== Segment start ==

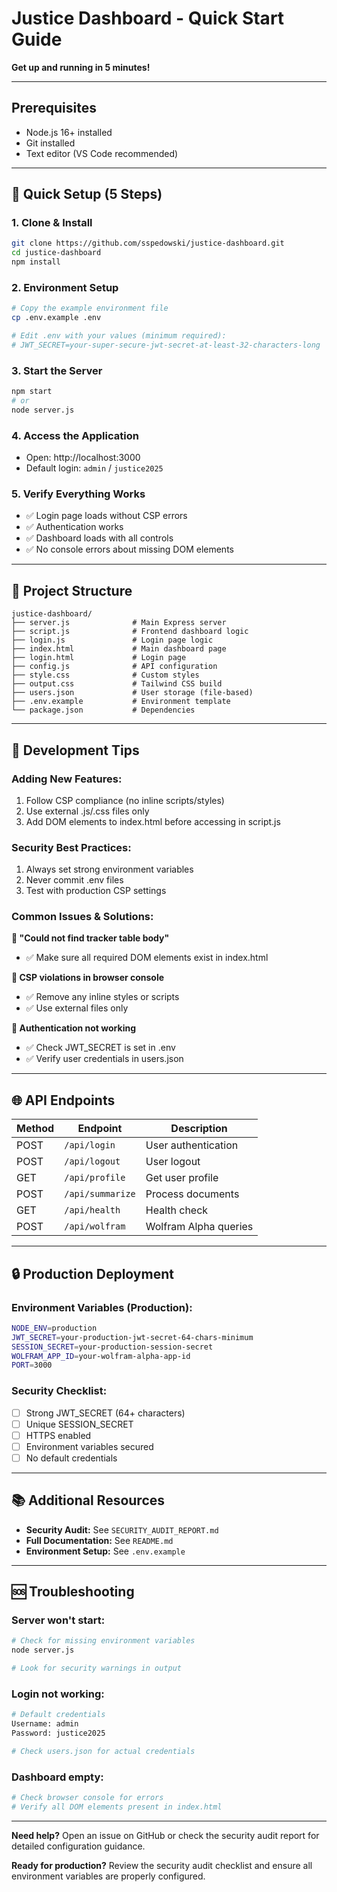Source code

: # Justice Dashboard - Quick Start Guide

**Get up and running in 5 minutes!**

---

## Prerequisites

- Node.js 16+ installed
- Git installed
- Text editor (VS Code recommended)

---

## 🚀 Quick Setup (5 Steps)

### 1. **Clone & Install**
```bash
git clone https://github.com/sspedowski/justice-dashboard.git
cd justice-dashboard
npm install
```

### 2. **Environment Setup**
```bash
# Copy the example environment file
cp .env.example .env

# Edit .env with your values (minimum required):
# JWT_SECRET=your-super-secure-jwt-secret-at-least-32-characters-long
```

### 3. **Start the Server**
```bash
npm start
# or
node server.js
```

### 4. **Access the Application**
- Open: http://localhost:3000
- Default login: `admin` / `justice2025`

### 5. **Verify Everything Works**
- ✅ Login page loads without CSP errors
- ✅ Authentication works
- ✅ Dashboard loads with all controls
- ✅ No console errors about missing DOM elements

---

## 📁 Project Structure

```
justice-dashboard/
├── server.js              # Main Express server
├── script.js              # Frontend dashboard logic
├── login.js               # Login page logic
├── index.html             # Main dashboard page
├── login.html             # Login page
├── config.js              # API configuration
├── style.css              # Custom styles
├── output.css             # Tailwind CSS build
├── users.json             # User storage (file-based)
├── .env.example           # Environment template
└── package.json           # Dependencies
```

---

## 🔧 Development Tips

### **Adding New Features:**
1. Follow CSP compliance (no inline scripts/styles)
2. Use external .js/.css files only
3. Add DOM elements to index.html before accessing in script.js

### **Security Best Practices:**
1. Always set strong environment variables
2. Never commit .env files
3. Test with production CSP settings

### **Common Issues & Solutions:**

**🚫 "Could not find tracker table body"**
- ✅ Make sure all required DOM elements exist in index.html

**🚫 CSP violations in browser console**
- ✅ Remove any inline styles or scripts
- ✅ Use external files only

**🚫 Authentication not working**
- ✅ Check JWT_SECRET is set in .env
- ✅ Verify user credentials in users.json

---

## 🌐 API Endpoints

| Method | Endpoint | Description |
|--------|----------|-------------|
| POST | `/api/login` | User authentication |
| POST | `/api/logout` | User logout |
| GET | `/api/profile` | Get user profile |
| POST | `/api/summarize` | Process documents |
| GET | `/api/health` | Health check |
| POST | `/api/wolfram` | Wolfram Alpha queries |

---

## 🔒 Production Deployment

### **Environment Variables (Production):**
```bash
NODE_ENV=production
JWT_SECRET=your-production-jwt-secret-64-chars-minimum
SESSION_SECRET=your-production-session-secret
WOLFRAM_APP_ID=your-wolfram-alpha-app-id
PORT=3000
```

### **Security Checklist:**
- [ ] Strong JWT_SECRET (64+ characters)
- [ ] Unique SESSION_SECRET
- [ ] HTTPS enabled
- [ ] Environment variables secured
- [ ] No default credentials

---

## 📚 Additional Resources

- **Security Audit:** See `SECURITY_AUDIT_REPORT.md`
- **Full Documentation:** See `README.md`
- **Environment Setup:** See `.env.example`

---

## 🆘 Troubleshooting

### **Server won't start:**
```bash
# Check for missing environment variables
node server.js

# Look for security warnings in output
```

### **Login not working:**
```bash
# Default credentials
Username: admin
Password: justice2025

# Check users.json for actual credentials
```

### **Dashboard empty:**
```bash
# Check browser console for errors
# Verify all DOM elements present in index.html
```

---

**Need help?** Open an issue on GitHub or check the security audit report for detailed configuration guidance.

**Ready for production?** Review the security audit checklist and ensure all environment variables are properly configured.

== Segment end ==

Look through the material above and print exactly the lines from the one containing "- ✅ Remove any inline styles or scripts" to the one containing "User authentication |", both included, and nothing more.

- ✅ Remove any inline styles or scripts
- ✅ Use external files only

**🚫 Authentication not working**
- ✅ Check JWT_SECRET is set in .env
- ✅ Verify user credentials in users.json

---

## 🌐 API Endpoints

| Method | Endpoint | Description |
|--------|----------|-------------|
| POST | `/api/login` | User authentication |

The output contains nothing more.